# Required work
Type out each entry exactly as it appears, but keep every image out.

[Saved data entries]
■ ■ ■ ■ ■
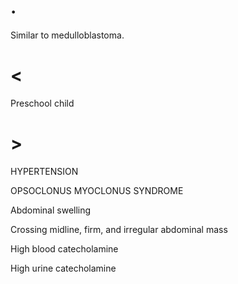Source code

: # .

Similar to medulloblastoma.

# <

Preschool child

# >

HYPERTENSION

OPSOCLONUS MYOCLONUS SYNDROME

Abdominal swelling

Crossing midline, firm, and irregular abdominal mass

High blood catecholamine

High urine catecholamine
■ ■ ■ ■ ■
# Task output
Source code

: # .

Similar to medulloblastoma.

# <

Preschool child

# >

HYPERTENSION

OPSOCLONUS MYOCLONUS SYNDROME

Abdominal swelling

Crossing midline, firm, and irregular abdominal mass

High blood catecholamine

High urine catecholamine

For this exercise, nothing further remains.